#### [WHAT TO PRODUCE]
The job is to output each record exactly as it stands, pictures excluded.

#### [GIVEN DATA]
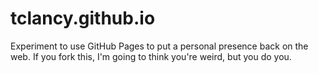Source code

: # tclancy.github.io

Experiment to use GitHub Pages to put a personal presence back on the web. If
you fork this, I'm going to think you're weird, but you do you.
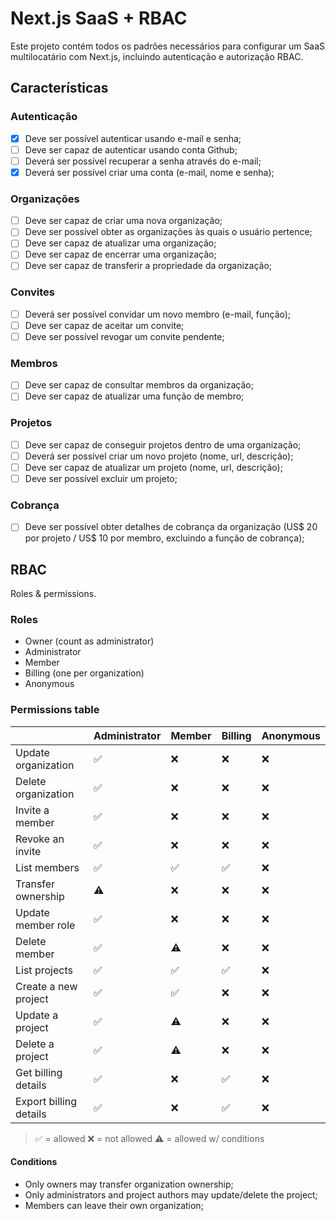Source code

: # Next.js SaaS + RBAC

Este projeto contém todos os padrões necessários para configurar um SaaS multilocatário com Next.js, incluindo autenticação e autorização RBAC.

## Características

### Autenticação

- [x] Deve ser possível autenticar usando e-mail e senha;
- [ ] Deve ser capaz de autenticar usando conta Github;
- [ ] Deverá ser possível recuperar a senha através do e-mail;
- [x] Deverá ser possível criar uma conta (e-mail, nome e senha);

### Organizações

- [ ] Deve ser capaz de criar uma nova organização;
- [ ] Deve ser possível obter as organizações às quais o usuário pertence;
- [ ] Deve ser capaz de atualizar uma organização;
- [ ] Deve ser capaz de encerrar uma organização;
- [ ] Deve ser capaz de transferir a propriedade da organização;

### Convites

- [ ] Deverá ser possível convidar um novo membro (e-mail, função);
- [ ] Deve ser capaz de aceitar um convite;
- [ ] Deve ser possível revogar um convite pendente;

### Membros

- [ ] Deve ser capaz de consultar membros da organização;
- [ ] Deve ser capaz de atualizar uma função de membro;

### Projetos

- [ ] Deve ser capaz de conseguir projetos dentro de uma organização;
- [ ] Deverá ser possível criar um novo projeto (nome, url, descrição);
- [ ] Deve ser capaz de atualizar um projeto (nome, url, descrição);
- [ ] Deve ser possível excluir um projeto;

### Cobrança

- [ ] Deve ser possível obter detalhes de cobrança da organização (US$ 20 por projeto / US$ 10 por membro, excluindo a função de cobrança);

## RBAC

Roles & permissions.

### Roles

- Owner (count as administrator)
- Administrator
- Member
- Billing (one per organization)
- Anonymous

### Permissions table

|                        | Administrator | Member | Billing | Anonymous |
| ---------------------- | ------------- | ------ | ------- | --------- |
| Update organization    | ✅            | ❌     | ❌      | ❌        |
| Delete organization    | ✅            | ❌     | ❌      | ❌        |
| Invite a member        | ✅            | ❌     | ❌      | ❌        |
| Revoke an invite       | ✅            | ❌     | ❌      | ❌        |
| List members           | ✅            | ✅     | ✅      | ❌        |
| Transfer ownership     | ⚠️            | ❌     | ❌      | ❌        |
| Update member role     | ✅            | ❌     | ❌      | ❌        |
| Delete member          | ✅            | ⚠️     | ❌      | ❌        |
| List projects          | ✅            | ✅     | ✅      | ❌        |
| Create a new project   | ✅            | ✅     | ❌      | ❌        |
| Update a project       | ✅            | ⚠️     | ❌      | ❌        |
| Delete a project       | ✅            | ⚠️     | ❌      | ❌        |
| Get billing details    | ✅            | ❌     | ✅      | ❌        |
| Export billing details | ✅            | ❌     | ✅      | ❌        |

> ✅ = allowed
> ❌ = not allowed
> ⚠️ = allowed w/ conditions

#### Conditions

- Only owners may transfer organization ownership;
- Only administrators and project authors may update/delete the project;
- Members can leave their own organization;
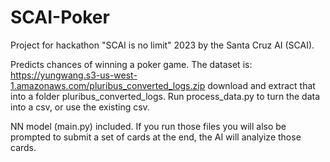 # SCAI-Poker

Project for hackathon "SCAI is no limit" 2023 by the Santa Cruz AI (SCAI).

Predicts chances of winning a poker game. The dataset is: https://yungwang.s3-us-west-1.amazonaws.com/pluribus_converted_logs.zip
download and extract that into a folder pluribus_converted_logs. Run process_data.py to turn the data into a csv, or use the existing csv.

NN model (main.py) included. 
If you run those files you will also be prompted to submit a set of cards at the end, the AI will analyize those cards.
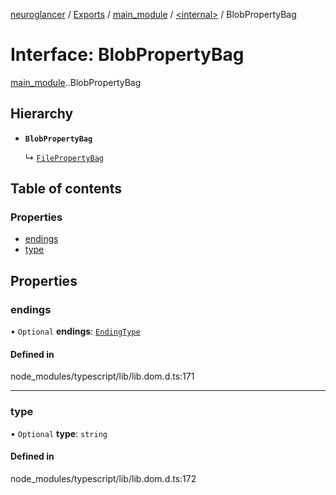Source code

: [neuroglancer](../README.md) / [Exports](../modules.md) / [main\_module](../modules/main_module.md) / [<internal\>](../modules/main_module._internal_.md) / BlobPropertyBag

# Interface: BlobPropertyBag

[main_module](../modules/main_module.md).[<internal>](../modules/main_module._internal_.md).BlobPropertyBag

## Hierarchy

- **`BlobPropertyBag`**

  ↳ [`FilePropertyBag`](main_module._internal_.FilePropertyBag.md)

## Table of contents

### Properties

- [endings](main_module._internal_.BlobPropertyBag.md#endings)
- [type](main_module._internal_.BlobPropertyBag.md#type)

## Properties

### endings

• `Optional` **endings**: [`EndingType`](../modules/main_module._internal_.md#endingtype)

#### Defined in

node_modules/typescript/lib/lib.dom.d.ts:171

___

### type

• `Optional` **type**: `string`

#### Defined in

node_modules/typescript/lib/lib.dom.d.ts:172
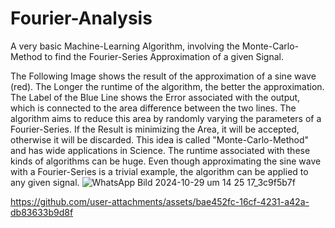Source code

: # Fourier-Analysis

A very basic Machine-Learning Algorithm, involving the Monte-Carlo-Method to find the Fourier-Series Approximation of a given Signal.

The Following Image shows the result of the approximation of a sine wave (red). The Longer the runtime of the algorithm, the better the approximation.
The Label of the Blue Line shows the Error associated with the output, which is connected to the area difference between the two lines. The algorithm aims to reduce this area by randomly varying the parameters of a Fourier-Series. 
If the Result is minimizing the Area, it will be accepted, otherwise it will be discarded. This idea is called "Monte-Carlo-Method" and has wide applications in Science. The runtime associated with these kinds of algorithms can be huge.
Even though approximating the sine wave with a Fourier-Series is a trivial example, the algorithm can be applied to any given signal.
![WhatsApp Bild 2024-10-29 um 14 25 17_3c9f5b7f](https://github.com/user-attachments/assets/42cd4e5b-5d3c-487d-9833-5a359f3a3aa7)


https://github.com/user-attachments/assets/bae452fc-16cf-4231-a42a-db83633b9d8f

#### [WRITTEN ANSWER]
Source code

: # tclancy.github.io

Experiment to use GitHub Pages to put a personal presence back on the web. If
you fork this, I'm going to think you're weird, but you do you.
Source code

: # Next.js SaaS + RBAC

Este projeto contém todos os padrões necessários para configurar um SaaS multilocatário com Next.js, incluindo autenticação e autorização RBAC.

## Características

### Autenticação

- [x] Deve ser possível autenticar usando e-mail e senha;
- [ ] Deve ser capaz de autenticar usando conta Github;
- [ ] Deverá ser possível recuperar a senha através do e-mail;
- [x] Deverá ser possível criar uma conta (e-mail, nome e senha);

### Organizações

- [ ] Deve ser capaz de criar uma nova organização;
- [ ] Deve ser possível obter as organizações às quais o usuário pertence;
- [ ] Deve ser capaz de atualizar uma organização;
- [ ] Deve ser capaz de encerrar uma organização;
- [ ] Deve ser capaz de transferir a propriedade da organização;

### Convites

- [ ] Deverá ser possível convidar um novo membro (e-mail, função);
- [ ] Deve ser capaz de aceitar um convite;
- [ ] Deve ser possível revogar um convite pendente;

### Membros

- [ ] Deve ser capaz de consultar membros da organização;
- [ ] Deve ser capaz de atualizar uma função de membro;

### Projetos

- [ ] Deve ser capaz de conseguir projetos dentro de uma organização;
- [ ] Deverá ser possível criar um novo projeto (nome, url, descrição);
- [ ] Deve ser capaz de atualizar um projeto (nome, url, descrição);
- [ ] Deve ser possível excluir um projeto;

### Cobrança

- [ ] Deve ser possível obter detalhes de cobrança da organização (US$ 20 por projeto / US$ 10 por membro, excluindo a função de cobrança);

## RBAC

Roles & permissions.

### Roles

- Owner (count as administrator)
- Administrator
- Member
- Billing (one per organization)
- Anonymous

### Permissions table

|                        | Administrator | Member | Billing | Anonymous |
| ---------------------- | ------------- | ------ | ------- | --------- |
| Update organization    | ✅            | ❌     | ❌      | ❌        |
| Delete organization    | ✅            | ❌     | ❌      | ❌        |
| Invite a member        | ✅            | ❌     | ❌      | ❌        |
| Revoke an invite       | ✅            | ❌     | ❌      | ❌        |
| List members           | ✅            | ✅     | ✅      | ❌        |
| Transfer ownership     | ⚠️            | ❌     | ❌      | ❌        |
| Update member role     | ✅            | ❌     | ❌      | ❌        |
| Delete member          | ✅            | ⚠️     | ❌      | ❌        |
| List projects          | ✅            | ✅     | ✅      | ❌        |
| Create a new project   | ✅            | ✅     | ❌      | ❌        |
| Update a project       | ✅            | ⚠️     | ❌      | ❌        |
| Delete a project       | ✅            | ⚠️     | ❌      | ❌        |
| Get billing details    | ✅            | ❌     | ✅      | ❌        |
| Export billing details | ✅            | ❌     | ✅      | ❌        |

> ✅ = allowed
> ❌ = not allowed
> ⚠️ = allowed w/ conditions

#### Conditions

- Only owners may transfer organization ownership;
- Only administrators and project authors may update/delete the project;
- Members can leave their own organization;
 # SCAI-Poker

Project for hackathon "SCAI is no limit" 2023 by the Santa Cruz AI (SCAI).

Predicts chances of winning a poker game. The dataset is: https://yungwang.s3-us-west-1.amazonaws.com/pluribus_converted_logs.zip
download and extract that into a folder pluribus_converted_logs. Run process_data.py to turn the data into a csv, or use the existing csv.

NN model (main.py) included. 
If you run those files you will also be prompted to submit a set of cards at the end, the AI will analyize those cards.
Source code

: [neuroglancer](../README.md) / [Exports](../modules.md) / [main\_module](../modules/main_module.md) / [<internal\>](../modules/main_module._internal_.md) / BlobPropertyBag

# Interface: BlobPropertyBag

[main_module](../modules/main_module.md).[<internal>](../modules/main_module._internal_.md).BlobPropertyBag

## Hierarchy

- **`BlobPropertyBag`**

  ↳ [`FilePropertyBag`](main_module._internal_.FilePropertyBag.md)

## Table of contents

### Properties

- [endings](main_module._internal_.BlobPropertyBag.md#endings)
- [type](main_module._internal_.BlobPropertyBag.md#type)

## Properties

### endings

• `Optional` **endings**: [`EndingType`](../modules/main_module._internal_.md#endingtype)

#### Defined in

node_modules/typescript/lib/lib.dom.d.ts:171

___

### type

• `Optional` **type**: `string`

#### Defined in

node_modules/typescript/lib/lib.dom.d.ts:172
Source code

: # Fourier-Analysis

A very basic Machine-Learning Algorithm, involving the Monte-Carlo-Method to find the Fourier-Series Approximation of a given Signal.

The Following Image shows the result of the approximation of a sine wave (red). The Longer the runtime of the algorithm, the better the approximation.
The Label of the Blue Line shows the Error associated with the output, which is connected to the area difference between the two lines. The algorithm aims to reduce this area by randomly varying the parameters of a Fourier-Series. 
If the Result is minimizing the Area, it will be accepted, otherwise it will be discarded. This idea is called "Monte-Carlo-Method" and has wide applications in Science. The runtime associated with these kinds of algorithms can be huge.
Even though approximating the sine wave with a Fourier-Series is a trivial example, the algorithm can be applied to any given signal.
![WhatsApp Bild 2024-10-29 um 14 25 17_3c9f5b7f](https://github.com/user-attachments/assets/42cd4e5b-5d3c-487d-9833-5a359f3a3aa7)


https://github.com/user-attachments/assets/bae452fc-16cf-4231-a42a-db83633b9d8f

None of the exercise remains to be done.